DS406 Text Mining with R

Lecturer:	Dr. Gregor Wiedemann (Universität Hamburg)
Course description:	DS406
Language:	English
Recommended for this semester or higher:	1
ECTS-Credits:	6
Course can be taken as part of following programs/modules:	Data Science in Business and Economics Economics and Finance European Management General Management International Business International Economics Economics Management and Economics
Prerequisites	Good programming skills in R
Course Type:	Lecture (2 weekly lecture hours) block course
Date:	Block Course: Monday, April 6, 2020 from 9 am s.t. - 5 pm Tuesday, April 7, 2020 from 9 am s.t. - 5 pm Wednesday, April 8, 2020 from 9 am s.t. - 4 pm All courses take place in PC Lab, ground floor, Nauklerstr. 47
Registration:	Registration in Ilias required. Registration is open from Monday, March 2, 2020 (originally from March 16) on ILIAS - end of registration time: March 29, 2020 (23:55 pm). Preferred access for students in M.Sc. Data Science in Business and Economics, remaining places are open to students from all programs. In case the number of registrations exceeds the remaining available places, a random selection will be made. Link is announced here.
Downloads:	ILIAS
Method of Assessment:	Assignment Successful participation requires to hand in a written assignment after the end of the course, in which methods taught in the course are applied on a self-scraped web corpus. Data collection and analysis should be conducted in a comprehensive way to answer a (small) self-chosen research question. The assignment may also include a critical reflection about the conducted analysis, and how it might be supplemented with other methods or datasets to answer the research question. Assignment deadline: May, 31, 2020 - Upload in ILIAS - 8 pm s.t. (more details in the first lecture)
Content:	The course teaches an overview of text mining in connection with data acquisition (basics of web scraping), text preprocessing and methodological integration using the statistical programming language R. In sessions alternating between lectures and tutorials, we teach theoretical and methodological foundations, introduce exemplary studies and get hands on programming to realize different analyses.
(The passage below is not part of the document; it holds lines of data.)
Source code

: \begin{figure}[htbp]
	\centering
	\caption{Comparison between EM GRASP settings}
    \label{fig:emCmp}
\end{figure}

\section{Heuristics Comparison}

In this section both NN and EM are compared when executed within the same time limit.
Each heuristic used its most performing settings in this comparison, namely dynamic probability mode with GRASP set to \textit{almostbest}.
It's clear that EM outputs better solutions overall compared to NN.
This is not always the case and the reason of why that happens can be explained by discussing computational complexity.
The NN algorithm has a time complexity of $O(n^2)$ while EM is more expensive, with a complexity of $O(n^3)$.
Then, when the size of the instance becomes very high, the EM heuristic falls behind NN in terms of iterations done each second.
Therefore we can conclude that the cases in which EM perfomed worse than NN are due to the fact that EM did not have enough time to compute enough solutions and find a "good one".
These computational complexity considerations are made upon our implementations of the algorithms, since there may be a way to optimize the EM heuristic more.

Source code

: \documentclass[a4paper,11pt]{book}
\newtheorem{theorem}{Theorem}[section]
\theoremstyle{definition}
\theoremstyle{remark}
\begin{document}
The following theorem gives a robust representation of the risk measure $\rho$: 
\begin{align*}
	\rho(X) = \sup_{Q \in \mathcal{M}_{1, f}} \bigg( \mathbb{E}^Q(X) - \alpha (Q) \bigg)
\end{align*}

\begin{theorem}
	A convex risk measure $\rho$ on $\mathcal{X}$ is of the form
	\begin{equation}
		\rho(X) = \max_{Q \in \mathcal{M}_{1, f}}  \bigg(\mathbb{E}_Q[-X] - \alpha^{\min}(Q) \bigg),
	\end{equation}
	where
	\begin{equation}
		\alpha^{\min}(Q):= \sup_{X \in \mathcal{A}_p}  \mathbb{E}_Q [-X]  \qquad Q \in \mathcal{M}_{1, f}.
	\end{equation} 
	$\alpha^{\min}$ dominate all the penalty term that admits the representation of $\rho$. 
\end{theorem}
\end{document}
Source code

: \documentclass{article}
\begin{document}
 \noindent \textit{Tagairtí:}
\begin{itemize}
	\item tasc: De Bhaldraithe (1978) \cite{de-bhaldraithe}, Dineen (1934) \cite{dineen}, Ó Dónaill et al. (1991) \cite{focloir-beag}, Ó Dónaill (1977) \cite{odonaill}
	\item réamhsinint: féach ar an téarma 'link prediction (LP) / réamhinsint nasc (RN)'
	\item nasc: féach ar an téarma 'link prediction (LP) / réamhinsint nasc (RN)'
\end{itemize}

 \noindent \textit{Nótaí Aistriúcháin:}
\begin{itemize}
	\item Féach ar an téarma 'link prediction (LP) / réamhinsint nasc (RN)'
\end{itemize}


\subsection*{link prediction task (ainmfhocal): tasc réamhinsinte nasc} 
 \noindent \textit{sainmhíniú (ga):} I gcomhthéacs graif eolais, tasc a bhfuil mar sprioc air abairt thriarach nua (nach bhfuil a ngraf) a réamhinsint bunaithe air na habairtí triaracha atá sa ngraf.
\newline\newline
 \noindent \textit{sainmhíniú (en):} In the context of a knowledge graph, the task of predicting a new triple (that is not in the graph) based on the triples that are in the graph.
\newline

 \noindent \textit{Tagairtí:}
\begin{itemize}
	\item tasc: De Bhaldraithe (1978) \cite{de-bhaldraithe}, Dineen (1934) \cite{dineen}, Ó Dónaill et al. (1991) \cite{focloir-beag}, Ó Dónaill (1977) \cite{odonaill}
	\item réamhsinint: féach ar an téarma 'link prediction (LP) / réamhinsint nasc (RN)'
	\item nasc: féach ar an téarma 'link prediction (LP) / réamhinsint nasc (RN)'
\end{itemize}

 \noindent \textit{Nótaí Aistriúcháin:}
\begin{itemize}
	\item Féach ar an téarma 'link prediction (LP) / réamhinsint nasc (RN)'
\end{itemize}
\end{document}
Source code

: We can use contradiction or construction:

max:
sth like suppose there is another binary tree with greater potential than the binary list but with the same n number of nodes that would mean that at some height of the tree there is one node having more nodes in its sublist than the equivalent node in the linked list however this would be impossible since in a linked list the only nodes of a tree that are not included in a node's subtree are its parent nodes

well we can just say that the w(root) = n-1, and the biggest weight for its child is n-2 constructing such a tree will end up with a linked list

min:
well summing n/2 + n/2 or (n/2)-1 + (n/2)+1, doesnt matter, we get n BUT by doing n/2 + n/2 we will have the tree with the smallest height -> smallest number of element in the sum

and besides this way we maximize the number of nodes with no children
We will cover a range of text mining methods from basic lexicometric measures such as word frequencies, key term extraction and co-occurrence analysis, to more complex machine learning approaches such as topic models.
Objectives:	Students will know how (1) to perform web scraping of textual data from websites for corpus creation, (2) to apply fundamental text preprocessing technieques and how they affect outcomes, (3) to perform basic quantitative text analysis, and (4) perform topic modeling on large text corpora.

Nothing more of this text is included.